Stored entries:

*-*-*

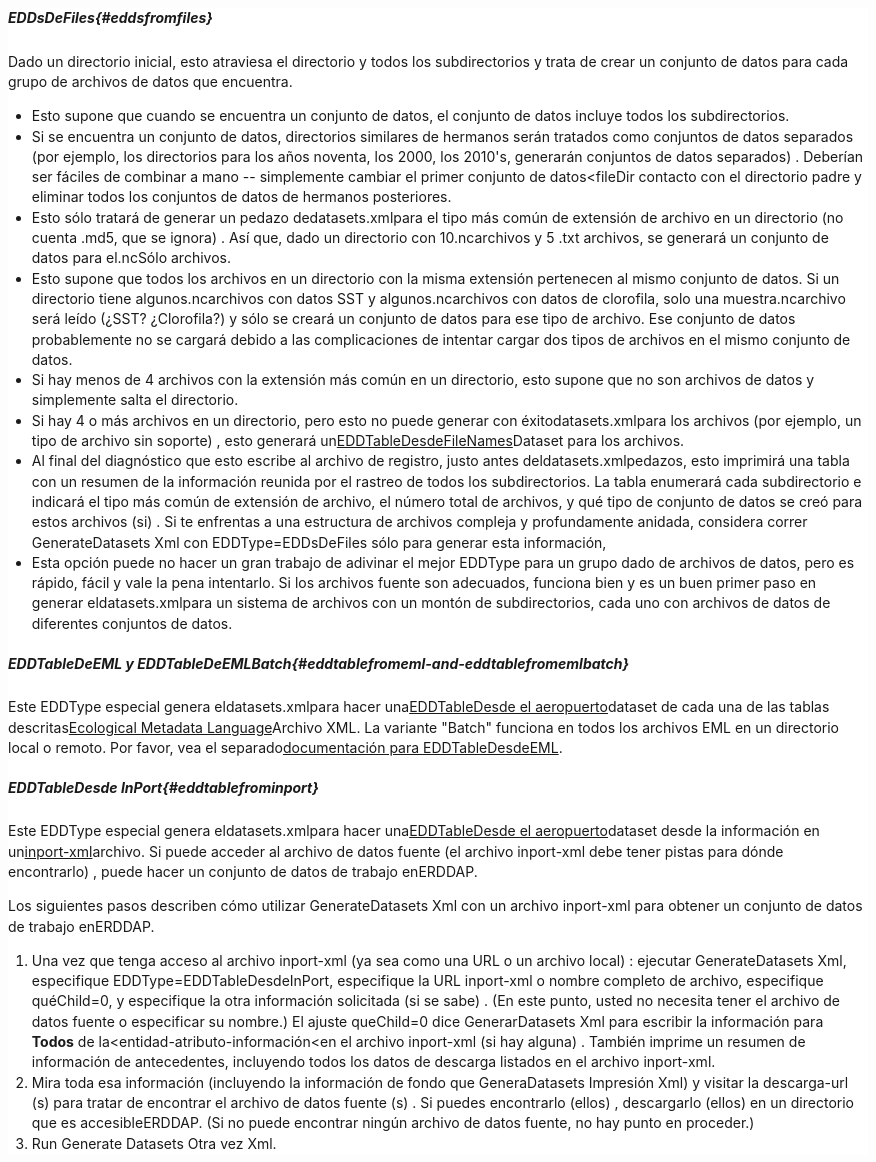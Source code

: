 ##### EDDsDeFiles{#eddsfromfiles} 
Dado un directorio inicial, esto atraviesa el directorio y todos los subdirectorios y trata de crear un conjunto de datos para cada grupo de archivos de datos que encuentra.
* Esto supone que cuando se encuentra un conjunto de datos, el conjunto de datos incluye todos los subdirectorios.
* Si se encuentra un conjunto de datos, directorios similares de hermanos serán tratados como conjuntos de datos separados (por ejemplo, los directorios para los años noventa, los 2000, los 2010's, generarán conjuntos de datos separados) . Deberían ser fáciles de combinar a mano -- simplemente cambiar el primer conjunto de datos&lt;fileDir contacto con el directorio padre y eliminar todos los conjuntos de datos de hermanos posteriores.
* Esto sólo tratará de generar un pedazo dedatasets.xmlpara el tipo más común de extensión de archivo en un directorio (no cuenta .md5, que se ignora) . Así que, dado un directorio con 10.ncarchivos y 5 .txt archivos, se generará un conjunto de datos para el.ncSólo archivos.
* Esto supone que todos los archivos en un directorio con la misma extensión pertenecen al mismo conjunto de datos. Si un directorio tiene algunos.ncarchivos con datos SST y algunos.ncarchivos con datos de clorofila, solo una muestra.ncarchivo será leído (¿SST? ¿Clorofila?) y sólo se creará un conjunto de datos para ese tipo de archivo. Ese conjunto de datos probablemente no se cargará debido a las complicaciones de intentar cargar dos tipos de archivos en el mismo conjunto de datos.
* Si hay menos de 4 archivos con la extensión más común en un directorio, esto supone que no son archivos de datos y simplemente salta el directorio.
* Si hay 4 o más archivos en un directorio, pero esto no puede generar con éxitodatasets.xmlpara los archivos (por ejemplo, un tipo de archivo sin soporte) , esto generará un[EDDTableDesdeFileNames](#eddtablefromfilenames)Dataset para los archivos.
* Al final del diagnóstico que esto escribe al archivo de registro, justo antes deldatasets.xmlpedazos, esto imprimirá una tabla con un resumen de la información reunida por el rastreo de todos los subdirectorios. La tabla enumerará cada subdirectorio e indicará el tipo más común de extensión de archivo, el número total de archivos, y qué tipo de conjunto de datos se creó para estos archivos (si) . Si te enfrentas a una estructura de archivos compleja y profundamente anidada, considera correr GenerateDatasets Xml con EDDType=EDDsDeFiles sólo para generar esta información,
* Esta opción puede no hacer un gran trabajo de adivinar el mejor EDDType para un grupo dado de archivos de datos, pero es rápido, fácil y vale la pena intentarlo. Si los archivos fuente son adecuados, funciona bien y es un buen primer paso en generar eldatasets.xmlpara un sistema de archivos con un montón de subdirectorios, cada uno con archivos de datos de diferentes conjuntos de datos.
         
##### EDDTableDeEML y EDDTableDeEMLBatch{#eddtablefromeml-and-eddtablefromemlbatch} 
Este EDDType especial genera eldatasets.xmlpara hacer una[EDDTableDesde el aeropuerto](#eddtablefromasciifiles)dataset de cada una de las tablas descritas[Ecological Metadata Language](https://knb.ecoinformatics.org/external//emlparser/docs/index.html)Archivo XML. La variante "Batch" funciona en todos los archivos EML en un directorio local o remoto. Por favor, vea el separado[documentación para EDDTableDesdeEML](/docs/server-admin/EDDTableFromEML).
     
##### EDDTableDesde InPort{#eddtablefrominport} 
Este EDDType especial genera eldatasets.xmlpara hacer una[EDDTableDesde el aeropuerto](#eddtablefromasciifiles)dataset desde la información en un[inport-xml](https://inport.nmfs.noaa.gov/inport)archivo. Si puede acceder al archivo de datos fuente (el archivo inport-xml debe tener pistas para dónde encontrarlo) , puede hacer un conjunto de datos de trabajo enERDDAP.

Los siguientes pasos describen cómo utilizar GenerateDatasets Xml con un archivo inport-xml para obtener un conjunto de datos de trabajo enERDDAP.

1. Una vez que tenga acceso al archivo inport-xml (ya sea como una URL o un archivo local) : ejecutar GenerateDatasets Xml, especifique EDDType=EDDTableDesdeInPort, especifique la URL inport-xml o nombre completo de archivo, especifique quéChild=0, y especifique la otra información solicitada (si se sabe) . (En este punto, usted no necesita tener el archivo de datos fuente o especificar su nombre.) El ajuste queChild=0 dice GenerarDatasets Xml para escribir la información para **Todos** de la&lt;entidad-atributo-información&lt;en el archivo inport-xml (si hay alguna) . También imprime un resumen de información de antecedentes, incluyendo todos los datos de descarga listados en el archivo inport-xml.
2. Mira toda esa información (incluyendo la información de fondo que GeneraDatasets Impresión Xml) y visitar la descarga-url (s) para tratar de encontrar el archivo de datos fuente (s) . Si puedes encontrarlo (ellos) , descargarlo (ellos) en un directorio que es accesibleERDDAP. (Si no puede encontrar ningún archivo de datos fuente, no hay punto en proceder.) 
3. Run Generate Datasets Otra vez Xml.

*-*-*

(Problem requirements) Each entry above should be written out again exactly, without its pictures.

(Output of the exercise)
Source code

: ##### EDDsDeFiles{#eddsfromfiles} 
Dado un directorio inicial, esto atraviesa el directorio y todos los subdirectorios y trata de crear un conjunto de datos para cada grupo de archivos de datos que encuentra.
* Esto supone que cuando se encuentra un conjunto de datos, el conjunto de datos incluye todos los subdirectorios.
* Si se encuentra un conjunto de datos, directorios similares de hermanos serán tratados como conjuntos de datos separados (por ejemplo, los directorios para los años noventa, los 2000, los 2010's, generarán conjuntos de datos separados) . Deberían ser fáciles de combinar a mano -- simplemente cambiar el primer conjunto de datos&lt;fileDir contacto con el directorio padre y eliminar todos los conjuntos de datos de hermanos posteriores.
* Esto sólo tratará de generar un pedazo dedatasets.xmlpara el tipo más común de extensión de archivo en un directorio (no cuenta .md5, que se ignora) . Así que, dado un directorio con 10.ncarchivos y 5 .txt archivos, se generará un conjunto de datos para el.ncSólo archivos.
* Esto supone que todos los archivos en un directorio con la misma extensión pertenecen al mismo conjunto de datos. Si un directorio tiene algunos.ncarchivos con datos SST y algunos.ncarchivos con datos de clorofila, solo una muestra.ncarchivo será leído (¿SST? ¿Clorofila?) y sólo se creará un conjunto de datos para ese tipo de archivo. Ese conjunto de datos probablemente no se cargará debido a las complicaciones de intentar cargar dos tipos de archivos en el mismo conjunto de datos.
* Si hay menos de 4 archivos con la extensión más común en un directorio, esto supone que no son archivos de datos y simplemente salta el directorio.
* Si hay 4 o más archivos en un directorio, pero esto no puede generar con éxitodatasets.xmlpara los archivos (por ejemplo, un tipo de archivo sin soporte) , esto generará un[EDDTableDesdeFileNames](#eddtablefromfilenames)Dataset para los archivos.
* Al final del diagnóstico que esto escribe al archivo de registro, justo antes deldatasets.xmlpedazos, esto imprimirá una tabla con un resumen de la información reunida por el rastreo de todos los subdirectorios. La tabla enumerará cada subdirectorio e indicará el tipo más común de extensión de archivo, el número total de archivos, y qué tipo de conjunto de datos se creó para estos archivos (si) . Si te enfrentas a una estructura de archivos compleja y profundamente anidada, considera correr GenerateDatasets Xml con EDDType=EDDsDeFiles sólo para generar esta información,
* Esta opción puede no hacer un gran trabajo de adivinar el mejor EDDType para un grupo dado de archivos de datos, pero es rápido, fácil y vale la pena intentarlo. Si los archivos fuente son adecuados, funciona bien y es un buen primer paso en generar eldatasets.xmlpara un sistema de archivos con un montón de subdirectorios, cada uno con archivos de datos de diferentes conjuntos de datos.
         
##### EDDTableDeEML y EDDTableDeEMLBatch{#eddtablefromeml-and-eddtablefromemlbatch} 
Este EDDType especial genera eldatasets.xmlpara hacer una[EDDTableDesde el aeropuerto](#eddtablefromasciifiles)dataset de cada una de las tablas descritas[Ecological Metadata Language](https://knb.ecoinformatics.org/external//emlparser/docs/index.html)Archivo XML. La variante "Batch" funciona en todos los archivos EML en un directorio local o remoto. Por favor, vea el separado[documentación para EDDTableDesdeEML](/docs/server-admin/EDDTableFromEML).
     
##### EDDTableDesde InPort{#eddtablefrominport} 
Este EDDType especial genera eldatasets.xmlpara hacer una[EDDTableDesde el aeropuerto](#eddtablefromasciifiles)dataset desde la información en un[inport-xml](https://inport.nmfs.noaa.gov/inport)archivo. Si puede acceder al archivo de datos fuente (el archivo inport-xml debe tener pistas para dónde encontrarlo) , puede hacer un conjunto de datos de trabajo enERDDAP.

Los siguientes pasos describen cómo utilizar GenerateDatasets Xml con un archivo inport-xml para obtener un conjunto de datos de trabajo enERDDAP.

1. Una vez que tenga acceso al archivo inport-xml (ya sea como una URL o un archivo local) : ejecutar GenerateDatasets Xml, especifique EDDType=EDDTableDesdeInPort, especifique la URL inport-xml o nombre completo de archivo, especifique quéChild=0, y especifique la otra información solicitada (si se sabe) . (En este punto, usted no necesita tener el archivo de datos fuente o especificar su nombre.) El ajuste queChild=0 dice GenerarDatasets Xml para escribir la información para **Todos** de la&lt;entidad-atributo-información&lt;en el archivo inport-xml (si hay alguna) . También imprime un resumen de información de antecedentes, incluyendo todos los datos de descarga listados en el archivo inport-xml.
2. Mira toda esa información (incluyendo la información de fondo que GeneraDatasets Impresión Xml) y visitar la descarga-url (s) para tratar de encontrar el archivo de datos fuente (s) . Si puedes encontrarlo (ellos) , descargarlo (ellos) en un directorio que es accesibleERDDAP. (Si no puede encontrar ningún archivo de datos fuente, no hay punto en proceder.) 
3. Run Generate Datasets Otra vez Xml.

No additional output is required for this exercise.